Dataset entries:
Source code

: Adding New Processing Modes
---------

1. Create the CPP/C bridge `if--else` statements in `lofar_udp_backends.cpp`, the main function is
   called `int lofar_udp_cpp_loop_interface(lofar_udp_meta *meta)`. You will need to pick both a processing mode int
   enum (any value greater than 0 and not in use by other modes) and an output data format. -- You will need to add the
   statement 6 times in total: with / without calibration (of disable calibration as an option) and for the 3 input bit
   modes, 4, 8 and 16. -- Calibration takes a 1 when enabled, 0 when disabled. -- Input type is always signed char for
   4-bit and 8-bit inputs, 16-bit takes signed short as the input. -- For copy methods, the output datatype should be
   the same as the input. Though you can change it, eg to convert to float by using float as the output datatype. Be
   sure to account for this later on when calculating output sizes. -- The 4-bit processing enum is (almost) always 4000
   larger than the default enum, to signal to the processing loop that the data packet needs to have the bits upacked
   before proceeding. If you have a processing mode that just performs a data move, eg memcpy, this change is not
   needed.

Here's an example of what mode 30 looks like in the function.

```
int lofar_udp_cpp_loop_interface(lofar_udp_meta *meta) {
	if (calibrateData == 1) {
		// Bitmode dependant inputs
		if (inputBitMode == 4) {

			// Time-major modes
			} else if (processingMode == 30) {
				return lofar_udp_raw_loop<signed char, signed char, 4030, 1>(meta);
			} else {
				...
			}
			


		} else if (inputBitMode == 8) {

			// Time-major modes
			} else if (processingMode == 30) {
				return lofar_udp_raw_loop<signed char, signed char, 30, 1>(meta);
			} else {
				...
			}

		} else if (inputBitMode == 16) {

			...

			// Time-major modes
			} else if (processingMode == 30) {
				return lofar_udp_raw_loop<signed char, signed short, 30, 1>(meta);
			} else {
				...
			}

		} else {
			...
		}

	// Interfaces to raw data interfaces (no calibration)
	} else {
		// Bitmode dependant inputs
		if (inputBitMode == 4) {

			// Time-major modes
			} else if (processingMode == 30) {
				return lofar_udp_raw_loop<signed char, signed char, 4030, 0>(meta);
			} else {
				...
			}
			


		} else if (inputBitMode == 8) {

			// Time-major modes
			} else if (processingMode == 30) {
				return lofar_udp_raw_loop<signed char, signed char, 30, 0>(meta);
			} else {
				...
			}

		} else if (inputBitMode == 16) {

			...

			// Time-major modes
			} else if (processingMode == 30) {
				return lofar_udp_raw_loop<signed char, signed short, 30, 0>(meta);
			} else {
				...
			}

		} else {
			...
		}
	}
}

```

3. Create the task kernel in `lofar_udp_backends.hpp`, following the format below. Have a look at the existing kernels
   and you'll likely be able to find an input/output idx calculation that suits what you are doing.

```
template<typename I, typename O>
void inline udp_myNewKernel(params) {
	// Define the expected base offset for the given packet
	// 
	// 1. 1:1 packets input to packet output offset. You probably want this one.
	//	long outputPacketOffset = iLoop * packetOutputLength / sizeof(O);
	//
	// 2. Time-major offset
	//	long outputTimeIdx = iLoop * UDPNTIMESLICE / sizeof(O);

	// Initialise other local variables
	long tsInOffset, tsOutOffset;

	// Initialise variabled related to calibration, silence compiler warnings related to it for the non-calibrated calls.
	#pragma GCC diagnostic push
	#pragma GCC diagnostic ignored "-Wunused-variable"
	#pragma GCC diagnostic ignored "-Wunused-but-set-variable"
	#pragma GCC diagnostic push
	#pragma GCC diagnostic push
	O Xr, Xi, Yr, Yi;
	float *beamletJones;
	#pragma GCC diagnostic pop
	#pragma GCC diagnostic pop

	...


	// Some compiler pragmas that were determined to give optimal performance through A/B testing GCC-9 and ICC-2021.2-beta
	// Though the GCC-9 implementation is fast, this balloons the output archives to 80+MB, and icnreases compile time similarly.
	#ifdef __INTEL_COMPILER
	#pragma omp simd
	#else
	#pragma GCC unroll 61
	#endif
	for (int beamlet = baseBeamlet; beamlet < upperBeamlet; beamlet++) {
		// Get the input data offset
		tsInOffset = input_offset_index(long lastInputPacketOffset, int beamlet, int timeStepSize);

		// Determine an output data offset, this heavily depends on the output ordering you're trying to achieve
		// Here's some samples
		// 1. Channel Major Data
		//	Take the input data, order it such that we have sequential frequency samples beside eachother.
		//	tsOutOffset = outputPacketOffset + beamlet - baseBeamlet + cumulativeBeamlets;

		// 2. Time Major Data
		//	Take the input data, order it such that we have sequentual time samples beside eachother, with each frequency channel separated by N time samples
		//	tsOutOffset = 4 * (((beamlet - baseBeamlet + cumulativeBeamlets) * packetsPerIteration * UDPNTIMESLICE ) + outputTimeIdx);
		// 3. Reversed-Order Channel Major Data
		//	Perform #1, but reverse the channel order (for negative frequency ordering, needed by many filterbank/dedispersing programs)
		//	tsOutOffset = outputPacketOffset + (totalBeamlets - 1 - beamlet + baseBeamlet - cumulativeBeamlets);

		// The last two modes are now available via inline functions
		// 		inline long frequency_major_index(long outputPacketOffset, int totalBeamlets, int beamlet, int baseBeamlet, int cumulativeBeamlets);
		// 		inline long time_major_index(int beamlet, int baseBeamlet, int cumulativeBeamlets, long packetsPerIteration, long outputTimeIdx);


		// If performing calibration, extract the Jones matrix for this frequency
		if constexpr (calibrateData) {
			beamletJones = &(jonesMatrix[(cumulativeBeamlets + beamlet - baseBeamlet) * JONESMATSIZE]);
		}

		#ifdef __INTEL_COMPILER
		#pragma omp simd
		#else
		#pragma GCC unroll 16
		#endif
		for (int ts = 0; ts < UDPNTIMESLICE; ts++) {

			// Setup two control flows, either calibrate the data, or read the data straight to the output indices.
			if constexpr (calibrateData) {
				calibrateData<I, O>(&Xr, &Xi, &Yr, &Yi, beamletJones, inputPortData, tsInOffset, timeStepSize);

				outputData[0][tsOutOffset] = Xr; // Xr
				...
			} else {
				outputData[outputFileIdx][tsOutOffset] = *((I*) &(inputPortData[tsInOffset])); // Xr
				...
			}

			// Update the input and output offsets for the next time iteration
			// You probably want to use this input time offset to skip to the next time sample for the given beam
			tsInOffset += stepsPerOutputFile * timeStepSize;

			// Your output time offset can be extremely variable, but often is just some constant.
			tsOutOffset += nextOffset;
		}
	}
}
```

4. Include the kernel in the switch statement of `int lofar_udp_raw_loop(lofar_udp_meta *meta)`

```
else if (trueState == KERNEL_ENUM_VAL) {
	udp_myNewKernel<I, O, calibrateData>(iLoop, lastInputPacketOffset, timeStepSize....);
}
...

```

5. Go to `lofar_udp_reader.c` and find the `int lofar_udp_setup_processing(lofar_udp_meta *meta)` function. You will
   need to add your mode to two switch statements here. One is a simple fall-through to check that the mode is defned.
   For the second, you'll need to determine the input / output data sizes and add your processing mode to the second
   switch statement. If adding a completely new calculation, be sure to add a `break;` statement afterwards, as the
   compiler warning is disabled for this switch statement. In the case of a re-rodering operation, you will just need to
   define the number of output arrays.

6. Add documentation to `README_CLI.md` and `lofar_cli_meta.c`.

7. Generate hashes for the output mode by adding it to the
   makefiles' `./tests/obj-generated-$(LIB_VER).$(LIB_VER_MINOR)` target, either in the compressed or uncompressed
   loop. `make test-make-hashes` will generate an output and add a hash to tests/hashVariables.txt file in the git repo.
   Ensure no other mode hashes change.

WORK TO COMPLETE: All lines above that contain "just" are required in the answer.

ANSWER SECTION:
   before proceeding. If you have a processing mode that just performs a data move, eg memcpy, this change is not
			// Your output time offset can be extremely variable, but often is just some constant.
   compiler warning is disabled for this switch statement. In the case of a re-rodering operation, you will just need to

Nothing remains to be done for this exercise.